Kein Recht auf humanitäres Visum
Europäischer Gerichtshof sieht Entscheidung über legale Einreise allein bei den einzelnen EU-Staaten
Der Europäische Gerichtshof stellt klar, dass EU-Staaten nicht verpflichtet sind, humanitäre Visa zur Einreise von Asylbewerbern auszustellen. Die legale Einreise bleibt verwehrt. Luxemburg. Die EU-Staaten sind nicht verpflichtet, Flüchtlingen humanitäre Visa zur Einreise und Asylantragstellung auszustellen. Wie der Europäische Gerichtshof (EuGH) am Dienstag in Luxemburg urteilte, steht es den Mitgliedstaaten weiterhin frei, selbst nach nationalem Recht zu entscheiden, ob sie von Folter und Tod bedrohten Flüchtlingen ein entsprechendes Visum erteilen. Der erhoffte legale und ungefährliche Weg nach Europa bleibt Flüchtlingen damit weiter versperrt. (AZ: C-638/16 PPU)
Eine aus Aleppo stammende syrische Familie mit drei minderjährigen Kindern scheiterte mit ihrer Klage. In der belgischen Botschaft in Beirut bean- tragte sie im Oktober 2016 erfolglos ein humanitäres Visum, welches zum 90-tägigen Aufenthalt in Belgien berechtigt hätte. Die Familie hatte angegeben, dass sie Asyl beantragen wolle. Sie würden in Syrien als orthodoxe Christen verfolgt. Der Vater sei von einer bewaffneten Gruppe entführt, geschlagen und gefoltert worden. Erst gegen Lösegeld hätten ihn seine Entführer freigelassen.

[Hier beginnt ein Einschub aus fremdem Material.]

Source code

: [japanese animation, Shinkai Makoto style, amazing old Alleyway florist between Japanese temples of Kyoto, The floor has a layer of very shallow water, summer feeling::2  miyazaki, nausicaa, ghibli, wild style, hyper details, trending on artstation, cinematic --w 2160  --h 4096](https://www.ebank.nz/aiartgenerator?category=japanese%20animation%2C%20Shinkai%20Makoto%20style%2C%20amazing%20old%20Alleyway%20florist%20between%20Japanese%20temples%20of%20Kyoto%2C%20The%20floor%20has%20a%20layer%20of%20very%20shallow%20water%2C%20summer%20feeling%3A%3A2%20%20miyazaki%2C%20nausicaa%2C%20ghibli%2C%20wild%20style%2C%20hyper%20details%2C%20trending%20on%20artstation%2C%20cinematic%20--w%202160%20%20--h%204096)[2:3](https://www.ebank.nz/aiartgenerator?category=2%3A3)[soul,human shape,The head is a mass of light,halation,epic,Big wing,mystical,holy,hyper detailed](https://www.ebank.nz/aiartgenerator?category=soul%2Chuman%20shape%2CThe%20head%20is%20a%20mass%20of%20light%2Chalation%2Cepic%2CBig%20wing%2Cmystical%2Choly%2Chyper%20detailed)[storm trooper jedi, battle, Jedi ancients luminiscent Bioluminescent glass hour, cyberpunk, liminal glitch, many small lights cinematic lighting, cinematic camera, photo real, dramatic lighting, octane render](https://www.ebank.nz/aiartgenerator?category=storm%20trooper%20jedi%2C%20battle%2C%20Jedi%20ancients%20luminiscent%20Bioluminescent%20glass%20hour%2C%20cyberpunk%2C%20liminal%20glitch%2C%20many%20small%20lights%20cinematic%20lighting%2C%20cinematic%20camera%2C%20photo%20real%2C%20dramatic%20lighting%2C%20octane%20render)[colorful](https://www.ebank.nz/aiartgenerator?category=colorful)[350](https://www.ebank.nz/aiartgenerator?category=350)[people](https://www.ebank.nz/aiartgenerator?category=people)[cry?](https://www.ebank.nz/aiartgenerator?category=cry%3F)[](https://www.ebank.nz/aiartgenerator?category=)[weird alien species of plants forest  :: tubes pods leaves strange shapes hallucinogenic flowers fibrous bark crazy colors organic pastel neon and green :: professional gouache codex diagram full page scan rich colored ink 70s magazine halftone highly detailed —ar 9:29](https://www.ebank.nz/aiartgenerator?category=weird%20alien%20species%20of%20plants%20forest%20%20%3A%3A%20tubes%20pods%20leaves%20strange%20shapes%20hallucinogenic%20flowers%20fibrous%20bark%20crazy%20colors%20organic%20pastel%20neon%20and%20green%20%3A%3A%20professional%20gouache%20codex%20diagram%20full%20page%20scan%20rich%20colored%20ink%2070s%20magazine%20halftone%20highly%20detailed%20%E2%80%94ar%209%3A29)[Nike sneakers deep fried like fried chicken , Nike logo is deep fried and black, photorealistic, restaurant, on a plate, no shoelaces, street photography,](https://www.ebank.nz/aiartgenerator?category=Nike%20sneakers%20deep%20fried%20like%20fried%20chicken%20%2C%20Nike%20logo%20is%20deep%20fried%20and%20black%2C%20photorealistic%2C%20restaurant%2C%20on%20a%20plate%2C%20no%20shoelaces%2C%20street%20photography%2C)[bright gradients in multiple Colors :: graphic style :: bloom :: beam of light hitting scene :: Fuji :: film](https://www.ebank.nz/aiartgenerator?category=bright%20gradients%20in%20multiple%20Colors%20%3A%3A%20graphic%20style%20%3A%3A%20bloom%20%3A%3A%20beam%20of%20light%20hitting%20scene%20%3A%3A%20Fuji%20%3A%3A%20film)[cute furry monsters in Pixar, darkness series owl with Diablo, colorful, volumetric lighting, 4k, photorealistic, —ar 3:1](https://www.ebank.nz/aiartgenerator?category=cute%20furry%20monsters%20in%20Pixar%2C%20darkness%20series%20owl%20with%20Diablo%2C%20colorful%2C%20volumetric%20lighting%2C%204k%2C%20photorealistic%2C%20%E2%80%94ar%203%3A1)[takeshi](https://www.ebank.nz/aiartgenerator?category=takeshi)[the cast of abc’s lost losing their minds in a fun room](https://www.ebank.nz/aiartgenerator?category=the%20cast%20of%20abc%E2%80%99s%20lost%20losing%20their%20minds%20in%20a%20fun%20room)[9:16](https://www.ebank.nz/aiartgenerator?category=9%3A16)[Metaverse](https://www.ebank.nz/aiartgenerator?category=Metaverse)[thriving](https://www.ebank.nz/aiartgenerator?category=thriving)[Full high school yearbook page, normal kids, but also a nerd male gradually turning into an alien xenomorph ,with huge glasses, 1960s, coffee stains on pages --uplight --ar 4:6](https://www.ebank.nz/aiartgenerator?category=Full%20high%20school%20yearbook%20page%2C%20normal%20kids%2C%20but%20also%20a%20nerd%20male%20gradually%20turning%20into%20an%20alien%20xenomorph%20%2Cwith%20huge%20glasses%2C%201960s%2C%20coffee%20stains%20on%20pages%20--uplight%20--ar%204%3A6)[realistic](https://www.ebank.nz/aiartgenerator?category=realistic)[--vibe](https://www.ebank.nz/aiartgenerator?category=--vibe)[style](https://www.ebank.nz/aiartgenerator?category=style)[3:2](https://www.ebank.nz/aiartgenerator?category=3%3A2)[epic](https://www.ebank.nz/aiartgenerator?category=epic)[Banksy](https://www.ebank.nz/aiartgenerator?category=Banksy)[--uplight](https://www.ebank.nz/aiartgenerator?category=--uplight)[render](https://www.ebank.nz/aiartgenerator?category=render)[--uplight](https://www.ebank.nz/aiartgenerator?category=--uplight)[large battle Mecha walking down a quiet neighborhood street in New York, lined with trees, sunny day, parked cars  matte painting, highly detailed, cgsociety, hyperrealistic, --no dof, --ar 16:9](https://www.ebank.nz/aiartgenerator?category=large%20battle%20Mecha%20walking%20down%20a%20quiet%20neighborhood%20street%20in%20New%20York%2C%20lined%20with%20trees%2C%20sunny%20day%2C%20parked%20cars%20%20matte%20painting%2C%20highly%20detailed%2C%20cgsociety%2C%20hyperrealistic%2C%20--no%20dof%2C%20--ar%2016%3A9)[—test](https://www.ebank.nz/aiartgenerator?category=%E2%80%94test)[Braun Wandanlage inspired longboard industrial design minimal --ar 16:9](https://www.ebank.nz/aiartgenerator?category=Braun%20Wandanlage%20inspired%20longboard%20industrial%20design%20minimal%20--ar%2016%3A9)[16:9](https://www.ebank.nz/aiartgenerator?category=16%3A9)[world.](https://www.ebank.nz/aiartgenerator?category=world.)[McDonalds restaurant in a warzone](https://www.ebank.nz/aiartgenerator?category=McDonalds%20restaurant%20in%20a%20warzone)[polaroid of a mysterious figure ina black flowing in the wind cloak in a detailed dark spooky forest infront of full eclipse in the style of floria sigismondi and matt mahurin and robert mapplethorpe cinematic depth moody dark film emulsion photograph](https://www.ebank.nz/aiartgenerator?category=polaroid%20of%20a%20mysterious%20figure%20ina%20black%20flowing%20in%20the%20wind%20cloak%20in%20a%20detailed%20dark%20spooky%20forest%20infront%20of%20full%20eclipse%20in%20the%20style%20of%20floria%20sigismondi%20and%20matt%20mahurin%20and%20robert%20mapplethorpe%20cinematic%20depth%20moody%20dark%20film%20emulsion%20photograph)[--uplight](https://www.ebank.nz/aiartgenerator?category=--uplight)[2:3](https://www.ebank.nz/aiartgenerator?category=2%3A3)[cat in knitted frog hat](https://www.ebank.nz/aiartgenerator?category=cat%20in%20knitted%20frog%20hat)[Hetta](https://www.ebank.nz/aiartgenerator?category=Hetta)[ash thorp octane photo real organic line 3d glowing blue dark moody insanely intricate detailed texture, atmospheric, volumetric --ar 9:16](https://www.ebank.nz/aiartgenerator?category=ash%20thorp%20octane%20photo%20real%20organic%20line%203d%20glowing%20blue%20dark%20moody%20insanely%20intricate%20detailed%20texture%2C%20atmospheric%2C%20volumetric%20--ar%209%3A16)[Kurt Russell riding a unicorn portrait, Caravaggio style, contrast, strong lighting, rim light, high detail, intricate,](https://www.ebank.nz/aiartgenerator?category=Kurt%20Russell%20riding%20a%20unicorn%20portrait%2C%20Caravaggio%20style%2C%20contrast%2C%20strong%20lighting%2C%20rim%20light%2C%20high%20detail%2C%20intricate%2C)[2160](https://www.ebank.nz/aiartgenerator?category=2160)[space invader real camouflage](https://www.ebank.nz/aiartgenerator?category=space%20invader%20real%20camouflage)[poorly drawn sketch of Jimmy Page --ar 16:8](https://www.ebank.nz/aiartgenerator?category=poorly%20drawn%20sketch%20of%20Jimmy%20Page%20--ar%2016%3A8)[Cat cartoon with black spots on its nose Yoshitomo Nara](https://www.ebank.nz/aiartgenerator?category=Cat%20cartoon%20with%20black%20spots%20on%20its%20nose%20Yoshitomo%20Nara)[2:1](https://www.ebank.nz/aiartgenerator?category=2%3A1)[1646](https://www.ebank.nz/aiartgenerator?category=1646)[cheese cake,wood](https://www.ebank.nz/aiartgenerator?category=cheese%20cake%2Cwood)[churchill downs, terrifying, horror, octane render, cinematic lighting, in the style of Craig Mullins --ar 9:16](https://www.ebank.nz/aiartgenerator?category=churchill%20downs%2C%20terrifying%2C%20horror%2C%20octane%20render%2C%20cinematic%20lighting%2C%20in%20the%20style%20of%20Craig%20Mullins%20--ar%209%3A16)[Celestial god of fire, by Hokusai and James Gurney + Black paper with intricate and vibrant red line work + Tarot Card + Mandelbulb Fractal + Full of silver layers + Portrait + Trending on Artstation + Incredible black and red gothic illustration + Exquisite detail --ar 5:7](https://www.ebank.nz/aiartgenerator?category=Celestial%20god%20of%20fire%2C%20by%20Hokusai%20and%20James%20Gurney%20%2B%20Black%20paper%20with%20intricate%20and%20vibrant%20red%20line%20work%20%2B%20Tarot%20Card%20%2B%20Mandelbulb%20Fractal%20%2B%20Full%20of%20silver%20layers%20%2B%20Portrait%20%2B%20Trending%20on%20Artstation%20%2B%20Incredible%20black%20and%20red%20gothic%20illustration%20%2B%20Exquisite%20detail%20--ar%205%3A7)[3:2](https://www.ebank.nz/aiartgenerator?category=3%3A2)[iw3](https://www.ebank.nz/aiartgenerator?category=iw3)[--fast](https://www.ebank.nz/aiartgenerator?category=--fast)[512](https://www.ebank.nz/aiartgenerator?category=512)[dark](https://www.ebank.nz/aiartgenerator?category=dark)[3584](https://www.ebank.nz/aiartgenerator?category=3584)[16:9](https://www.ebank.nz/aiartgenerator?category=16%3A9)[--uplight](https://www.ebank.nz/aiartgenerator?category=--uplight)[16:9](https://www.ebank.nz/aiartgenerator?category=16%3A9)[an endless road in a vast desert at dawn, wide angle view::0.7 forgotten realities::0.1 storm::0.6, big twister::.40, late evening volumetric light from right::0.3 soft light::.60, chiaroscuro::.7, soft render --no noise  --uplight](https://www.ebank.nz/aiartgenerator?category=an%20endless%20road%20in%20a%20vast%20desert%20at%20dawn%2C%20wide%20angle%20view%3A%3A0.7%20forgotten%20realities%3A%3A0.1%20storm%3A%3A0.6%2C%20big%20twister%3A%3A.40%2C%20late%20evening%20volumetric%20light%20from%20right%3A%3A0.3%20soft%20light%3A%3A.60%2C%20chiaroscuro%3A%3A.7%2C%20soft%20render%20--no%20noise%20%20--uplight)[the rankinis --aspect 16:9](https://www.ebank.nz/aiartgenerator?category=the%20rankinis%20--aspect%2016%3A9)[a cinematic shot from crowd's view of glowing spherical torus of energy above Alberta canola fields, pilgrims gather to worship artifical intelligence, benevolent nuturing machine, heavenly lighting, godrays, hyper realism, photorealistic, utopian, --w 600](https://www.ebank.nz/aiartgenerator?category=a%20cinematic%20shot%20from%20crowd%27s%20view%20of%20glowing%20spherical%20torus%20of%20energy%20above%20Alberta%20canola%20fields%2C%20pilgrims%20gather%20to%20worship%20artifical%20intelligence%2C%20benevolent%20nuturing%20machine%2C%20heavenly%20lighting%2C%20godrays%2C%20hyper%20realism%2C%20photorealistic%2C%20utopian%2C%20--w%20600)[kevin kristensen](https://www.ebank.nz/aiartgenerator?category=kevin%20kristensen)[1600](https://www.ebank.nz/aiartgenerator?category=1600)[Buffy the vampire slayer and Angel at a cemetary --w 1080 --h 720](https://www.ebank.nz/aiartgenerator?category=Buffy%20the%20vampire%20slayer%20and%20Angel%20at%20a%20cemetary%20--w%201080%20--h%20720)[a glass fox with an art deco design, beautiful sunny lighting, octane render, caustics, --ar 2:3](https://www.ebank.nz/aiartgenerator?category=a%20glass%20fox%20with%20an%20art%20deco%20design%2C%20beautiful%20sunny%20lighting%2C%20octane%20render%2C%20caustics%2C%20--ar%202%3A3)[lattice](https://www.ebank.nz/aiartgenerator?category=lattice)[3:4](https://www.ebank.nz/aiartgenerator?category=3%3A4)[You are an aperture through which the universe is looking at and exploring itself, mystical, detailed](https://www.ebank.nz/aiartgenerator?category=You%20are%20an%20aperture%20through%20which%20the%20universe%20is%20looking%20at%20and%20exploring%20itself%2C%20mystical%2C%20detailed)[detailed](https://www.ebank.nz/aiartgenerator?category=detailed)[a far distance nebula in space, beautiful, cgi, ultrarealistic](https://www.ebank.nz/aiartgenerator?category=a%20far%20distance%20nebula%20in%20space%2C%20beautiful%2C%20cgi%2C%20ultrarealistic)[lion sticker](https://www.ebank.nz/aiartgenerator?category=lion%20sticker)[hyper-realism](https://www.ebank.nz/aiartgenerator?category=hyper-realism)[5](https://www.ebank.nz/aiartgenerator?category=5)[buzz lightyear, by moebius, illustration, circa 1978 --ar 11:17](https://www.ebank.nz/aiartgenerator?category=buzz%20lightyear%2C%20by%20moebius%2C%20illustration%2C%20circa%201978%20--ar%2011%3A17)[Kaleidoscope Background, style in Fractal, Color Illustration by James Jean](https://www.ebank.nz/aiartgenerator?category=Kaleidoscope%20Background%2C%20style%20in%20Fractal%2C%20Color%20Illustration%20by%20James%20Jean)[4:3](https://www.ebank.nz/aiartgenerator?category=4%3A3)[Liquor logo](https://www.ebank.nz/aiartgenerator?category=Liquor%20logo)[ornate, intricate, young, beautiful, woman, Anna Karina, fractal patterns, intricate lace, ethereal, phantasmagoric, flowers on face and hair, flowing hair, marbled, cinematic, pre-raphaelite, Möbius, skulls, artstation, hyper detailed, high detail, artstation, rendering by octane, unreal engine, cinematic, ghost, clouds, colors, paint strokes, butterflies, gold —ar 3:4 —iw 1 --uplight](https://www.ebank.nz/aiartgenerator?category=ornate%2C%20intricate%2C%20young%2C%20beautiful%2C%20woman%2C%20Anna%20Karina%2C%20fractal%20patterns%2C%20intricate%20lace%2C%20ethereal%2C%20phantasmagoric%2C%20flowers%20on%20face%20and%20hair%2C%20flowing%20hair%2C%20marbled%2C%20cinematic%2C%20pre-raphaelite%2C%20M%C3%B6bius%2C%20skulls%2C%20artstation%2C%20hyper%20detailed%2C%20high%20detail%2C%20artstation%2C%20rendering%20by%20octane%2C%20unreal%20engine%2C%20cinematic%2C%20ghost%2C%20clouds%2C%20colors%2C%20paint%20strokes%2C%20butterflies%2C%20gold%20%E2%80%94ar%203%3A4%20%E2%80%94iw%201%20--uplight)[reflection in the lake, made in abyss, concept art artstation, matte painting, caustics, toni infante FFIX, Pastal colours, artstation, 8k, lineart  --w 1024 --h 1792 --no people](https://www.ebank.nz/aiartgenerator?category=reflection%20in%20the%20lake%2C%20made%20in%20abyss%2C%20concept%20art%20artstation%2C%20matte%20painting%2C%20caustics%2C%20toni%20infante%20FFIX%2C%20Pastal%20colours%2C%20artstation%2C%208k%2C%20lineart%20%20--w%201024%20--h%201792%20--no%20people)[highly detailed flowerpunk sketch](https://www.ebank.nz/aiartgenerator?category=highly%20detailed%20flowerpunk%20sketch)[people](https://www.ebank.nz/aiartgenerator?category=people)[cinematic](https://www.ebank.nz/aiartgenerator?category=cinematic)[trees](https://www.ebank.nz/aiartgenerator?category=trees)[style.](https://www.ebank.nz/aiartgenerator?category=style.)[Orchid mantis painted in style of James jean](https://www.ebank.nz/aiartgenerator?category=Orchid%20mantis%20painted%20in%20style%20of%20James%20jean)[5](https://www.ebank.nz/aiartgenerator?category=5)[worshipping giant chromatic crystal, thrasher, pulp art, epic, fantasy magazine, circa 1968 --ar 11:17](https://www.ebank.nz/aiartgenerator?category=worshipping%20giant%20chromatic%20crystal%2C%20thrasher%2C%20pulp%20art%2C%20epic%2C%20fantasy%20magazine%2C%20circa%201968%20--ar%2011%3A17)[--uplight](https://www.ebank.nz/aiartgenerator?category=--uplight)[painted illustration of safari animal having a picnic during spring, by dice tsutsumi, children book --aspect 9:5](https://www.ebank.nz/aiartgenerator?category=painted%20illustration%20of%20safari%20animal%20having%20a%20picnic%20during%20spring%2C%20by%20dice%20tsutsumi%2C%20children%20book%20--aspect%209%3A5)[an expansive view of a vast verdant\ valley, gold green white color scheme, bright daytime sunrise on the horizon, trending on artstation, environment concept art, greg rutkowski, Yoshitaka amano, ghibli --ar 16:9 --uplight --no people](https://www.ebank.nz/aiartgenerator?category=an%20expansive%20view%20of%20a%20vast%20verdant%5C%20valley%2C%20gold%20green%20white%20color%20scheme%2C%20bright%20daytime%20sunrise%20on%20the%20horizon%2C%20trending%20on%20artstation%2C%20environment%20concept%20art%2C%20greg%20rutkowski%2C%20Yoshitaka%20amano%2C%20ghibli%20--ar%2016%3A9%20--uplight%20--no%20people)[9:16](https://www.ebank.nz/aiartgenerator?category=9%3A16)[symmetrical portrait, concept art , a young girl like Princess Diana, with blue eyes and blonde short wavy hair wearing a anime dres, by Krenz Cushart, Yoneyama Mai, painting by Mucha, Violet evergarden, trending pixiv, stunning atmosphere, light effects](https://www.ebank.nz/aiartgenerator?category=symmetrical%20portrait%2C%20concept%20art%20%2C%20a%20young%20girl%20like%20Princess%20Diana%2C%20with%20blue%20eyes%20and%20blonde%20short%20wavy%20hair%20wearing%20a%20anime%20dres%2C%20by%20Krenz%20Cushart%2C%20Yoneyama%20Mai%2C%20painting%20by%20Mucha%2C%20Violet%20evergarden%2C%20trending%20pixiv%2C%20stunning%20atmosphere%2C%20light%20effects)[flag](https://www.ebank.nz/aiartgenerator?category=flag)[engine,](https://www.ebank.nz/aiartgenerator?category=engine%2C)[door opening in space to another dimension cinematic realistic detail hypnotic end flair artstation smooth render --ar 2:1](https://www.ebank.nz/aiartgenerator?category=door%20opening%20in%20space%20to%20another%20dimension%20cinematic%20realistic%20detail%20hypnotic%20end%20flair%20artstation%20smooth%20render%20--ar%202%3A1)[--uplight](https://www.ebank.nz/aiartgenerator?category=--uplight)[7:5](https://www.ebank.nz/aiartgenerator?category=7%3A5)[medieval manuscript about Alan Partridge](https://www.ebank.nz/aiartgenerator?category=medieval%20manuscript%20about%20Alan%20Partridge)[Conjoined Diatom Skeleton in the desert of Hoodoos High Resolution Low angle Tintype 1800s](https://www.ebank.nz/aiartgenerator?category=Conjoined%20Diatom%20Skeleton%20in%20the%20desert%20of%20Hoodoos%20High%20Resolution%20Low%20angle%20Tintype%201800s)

Die Familie berief sich in ihrem Visa-Antrag auf die EUGrundrechte-Charta und die europäische Erklärung der Menschenrechte. Danach hätten die Mitgliedstaaten die Verpflichtung, das Asylrecht zu gewährleisten und müssten ein humanitäres Visum zur Asylantragstellung erteilen.
Die belgischen Behörden sahen sich nicht verpflichtet, Menschen, die eine besonders katastrophale Situation erlebt haben, ein humanitäres Visum auszustel- len. Dem folgte der EuGH. Die Familie habe ein kurzfristiges Visum beantragt, habe aber tatsächlich mit der beabsichtigten Asylantragstellung länger bleiben wollen. Der EU-Gesetzgeber habe aber keine Regelungen erlassen, unter welchen Voraussetzungen Nicht-EU-Bürger langfristige Visa aus humanitären Gründen erhalten können. Da EU-Recht nicht greift, zähle allein das nationale Recht. Der EuGH folgte damit nicht dem Votum von Generalanwalt Paolo Mengozzi, der zuvor zu dem Schluss kam, die Visa müssten erteilt werden.
Die Flüchtlingsorganisation Pro Asyl wertete die Entscheidung als »trauriges Urteil«. Im »Mittelmeer wird nun weiter gestorben«, sagte Europa-Referent Karl Kopp. Flüchtlinge hätten so gut wie keine Möglichkeit, legal nach Europa zu kommen, um dort einen Asylantrag zu stellen. Auch die Arbeiterwohlfahrt bedauerte das Urteil: »Humanitäre Visa hätten das große Sterben im Mittelmeer beenden können«, sagte Vorstandsmitglied Brigitte Döcker. Nach derzeitiger Rechtslage kann ein Asylantrag nur dort gestellt werden, wo um Asyl gebeten wird. Die Innenexpertin der CDU/CSUGruppe im Europarlament, Monika Hohlmeier (CSU), begrüßte dagegen das Urteil. Botschaften und Konsulate wären zu »Asylbehörden zweckentfremdet worden«, sagte sie.